Where do people get this idea that their photos are in any way interesting or important? Who decided that blurry pictures of drunken bridesmaids, dripping babies in long white frocks, fat cousins on beaches or off-kilter European churches should be shown to all and sundry? It’s a conspiracy, and it’s time it was stopped.

Your life is worthy of photographic documentation. Don’t be bullied by your vacationing, event-loving acquaintances: Just because you’re stuck at home with no plans to get married or born again, doesn’t mean you’re not special. You’re life is, in fact, endlessly fascinating. All you need are the photos to prove it.

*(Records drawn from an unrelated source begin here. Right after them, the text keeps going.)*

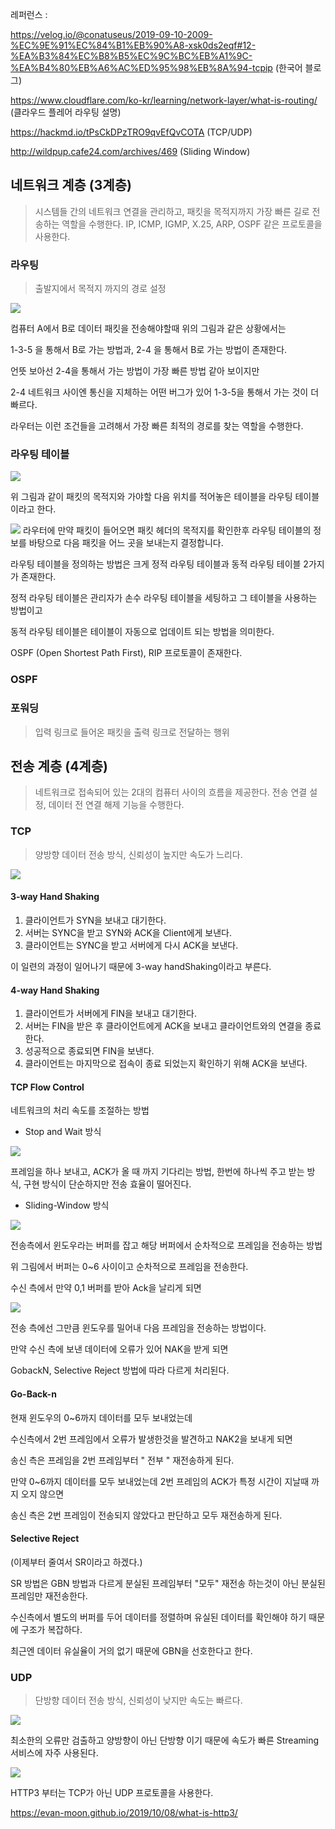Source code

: 레퍼런스 :

https://velog.io/@conatuseus/2019-09-10-2009-%EC%9E%91%EC%84%B1%EB%90%A8-xsk0ds2eqf#12-%EA%B3%84%EC%B8%B5%EC%9C%BC%EB%A1%9C-%EA%B4%80%EB%A6%AC%ED%95%98%EB%8A%94-tcpip (한국어 블로그)

https://www.cloudflare.com/ko-kr/learning/network-layer/what-is-routing/ (클라우드 플레어 라우팅 설명)

https://hackmd.io/tPsCkDPzTRO9qvEfQvCOTA (TCP/UDP)

http://wildpup.cafe24.com/archives/469 (Sliding Window)

## 네트워크 계층 (3계층)

> 시스템들 간의 네트워크 연결을 관리하고, 패킷을 목적지까지 가장 빠른 길로 전송하는 역할을 수행한다. IP, ICMP, IGMP, X.25, ARP, OSPF 같은 프로토콜을 사용한다.

### 라우팅

> 출발지에서 목적지 까지의 경로 설정

![](https://i.imgur.com/T4HoYNZ.png)

컴퓨터 A에서 B로 데이터 패킷을 전송해야할때 위의 그림과 같은 상황에서는

1-3-5 을 통해서 B로 가는 방법과, 2-4 을 통해서 B로 가는 방법이 존재한다.

언뜻 보아선 2-4을 통해서 가는 방법이 가장 빠른 방법 같아 보이지만

2-4 네트워크 사이엔 통신을 지체하는 어떤 버그가 있어 1-3-5을 통해서 가는 것이 더 빠르다.

라우터는 이런 조건들을 고려해서 가장 빠른 최적의 경로를 찾는 역할을 수행한다.

### 라우팅 테이블

![](https://i.imgur.com/q4FUikj.png)

위 그림과 같이 패킷의 목적지와 가야할 다음 위치를 적어놓은 테이블을 라우팅 테이블이라고 한다.

![](https://i.imgur.com/Q4k1E7H.png)
라우터에 만약 패킷이 들어오면 패킷 헤더의 목적지를 확인한후
라우팅 테이블의 정보를 바탕으로 다음 패킷을 어느 곳을 보내는지 결정합니다.

라우팅 테이블을 정의하는 방법은 크게 정적 라우팅 테이블과 동적 라우팅 테이블 2가지가 존재한다.

정적 라우팅 테이블은 관리자가 손수 라우팅 테이블을 세팅하고 그 테이블을 사용하는 방법이고

동적 라우팅 테이블은 테이블이 자동으로 업데이트 되는 방법을 의미한다.

OSPF (Open Shortest Path First), RIP 프로토콜이 존재한다.

### OSPF

### 포워딩

> 입력 링크로 들어온 패킷을 출력 링크로 전달하는 행위

## 전송 계층 (4계층)

> 네트워크로 접속되어 있는 2대의 컴퓨터 사이의 흐름을 제공한다.
> 전송 연결 설정, 데이터 전 연결 해제 기능을 수행한다.

### TCP

> 양방향 데이터 전송 방식, 신뢰성이 높지만 속도가 느리다.

![](https://i.imgur.com/9mkkDYb.png)

#### 3-way Hand Shaking

1. 클라이언트가 SYN을 보내고 대기한다.
2. 서버는 SYNC을 받고 SYN와 ACK을 Client에게 보낸다.
3. 클라이언트는 SYNC을 받고 서버에게 다시 ACK을 보낸다.

이 일련의 과정이 일어나기 때문에 3-way handShaking이라고 부른다.

#### 4-way Hand Shaking

1. 클라이언트가 서버에게 FIN을 보내고 대기한다.
2. 서버는 FIN을 받은 후 클라이언트에게 ACK을 보내고 클라이언트와의 연결을 종료한다.
3. 성공적으로 종료되면 FIN을 보낸다.
4. 클라이언트는 마지막으로 접속이 종료 되었는지 확인하기 위해 ACK을 보낸다.

#### TCP Flow Control

네트워크의 처리 속도를 조절하는 방법

- Stop and Wait 방식

![](https://i.imgur.com/bp6pZg3.png)

프레임을 하나 보내고, ACK가 올 때 까지 기다리는 방법, 한번에 하나씩 주고 받는 방식, 구현 방식이 단순하지만 전송 효율이 떨어진다.

- Sliding-Window 방식

![](https://i.imgur.com/sMTm44N.jpg)

전송측에서 윈도우라는 버퍼를 잡고 해당 버퍼에서 순차적으로 프레임을 전송하는 방법

위 그림에서 버퍼는 0~6 사이이고 순차적으로 프레임을 전송한다.

수신 측에서 만약 0,1 버퍼를 받아 Ack을 날리게 되면

![](https://i.imgur.com/mynDZsL.jpg)

전송 측에선 그만큼 윈도우를 밀어내 다음 프레임을 전송하는 방법이다.

만약 수신 측에 보낸 데이터에 오류가 있어 NAK을 받게 되면

GobackN, Selective Reject 방법에 따라 다르게 처리된다.

#### Go-Back-n

현재 윈도우의 0~6까지 데이터를 모두 보내었는데

수신측에서 2번 프레임에서 오류가 발생한것을 발견하고 NAK2을 보내게 되면

송신 측은 프레임을 2번 프레임부터 " 전부 " 재전송하게 된다.

만약 0~6까지 데이터를 모두 보내었는데 2번 프레임의 ACK가 특정 시간이 지날때 까지 오지 않으면

송신 측은 2번 프레임이 전송되지 않았다고 판단하고 모두 재전송하게 된다.

#### Selective Reject

(이제부터 줄여서 SR이라고 하겠다.)

SR 방법은 GBN 방법과 다르게 분실된 프레임부터 "모두" 재전송 하는것이 아닌 분실된 프레임만 재전송한다.

수신측에서 별도의 버퍼를 두어 데이터를 정렬하며 유실된 데이터를 확인해야 하기 때문에 구조가 복잡하다.

최근엔 데이터 유실율이 거의 없기 때문에 GBN을 선호한다고 한다.

### UDP

> 단방향 데이터 전송 방식, 신뢰성이 낮지만 속도는 빠르다.

![](https://i.imgur.com/rcJHmp4.png)

최소한의 오류만 검출하고 양방향이 아닌 단방향 이기 때문에 속도가 빠른 Streaming 서비스에 자주 사용된다.

![](https://i.imgur.com/WZ2WYAz.png)

HTTP3 부터는 TCP가 아닌 UDP 프로토콜을 사용한다.

https://evan-moon.github.io/2019/10/08/what-is-http3/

What’s your favourite thing? Shoes? Dinner? Reading? Watching DVDs and TV? Your dog? Every day, for one month, photograph it. Photograph the shoes you wear each day. Photograph, every day, your dinner, or the last page you read before bed, or the screen of whatever you’re watching or your dog when he gets up in the morning. At the end of the month you’ll have 30 pictures of shoes (or dinner, or books, or…) that your workmates will be just dying to see. (If you’re really the vindictive type, host an old-fashioned slide show.)

And don’t forget: commentary is the most important part of any viewing. ‘Oh yes, I remember this dinner! Oh, it was fabulous! See that cheese sauce? Well, there was a part over near the left-hand corner of the dish that got quite coagulated during cooking, and I was worried for a while it wouldn’t come off in the dishwasher. So I said to Derek, ‘perhaps you should put your plate in the sink to soak for a while’ and he said…’

Thursday, June 07, 2007

Stop motion



So you reckon nothing ever happens here? Let’s see if science agrees with you.

Grab a camera; if you have a tripod for it, so much the better. Stand somewhere you visit frequently (outside your front door might be the ideal spot) at a time of day you usually have a couple of minutes spare. Note your position carefully, open the lens up wide, and fire that shutter. Well done.

Here’s where it gets hard. Next day, at the same time, come back to the exact same spot and take the exact same photo. Repeat, daily, until you can bear to repeat no more (if you think doing this every day will drive you to the brink of madness, how about coming back once a week instead). Twenty photos should give you a nice cross-section, but if you really want a statistical sample, perhaps you should spread your recording over all four seasons.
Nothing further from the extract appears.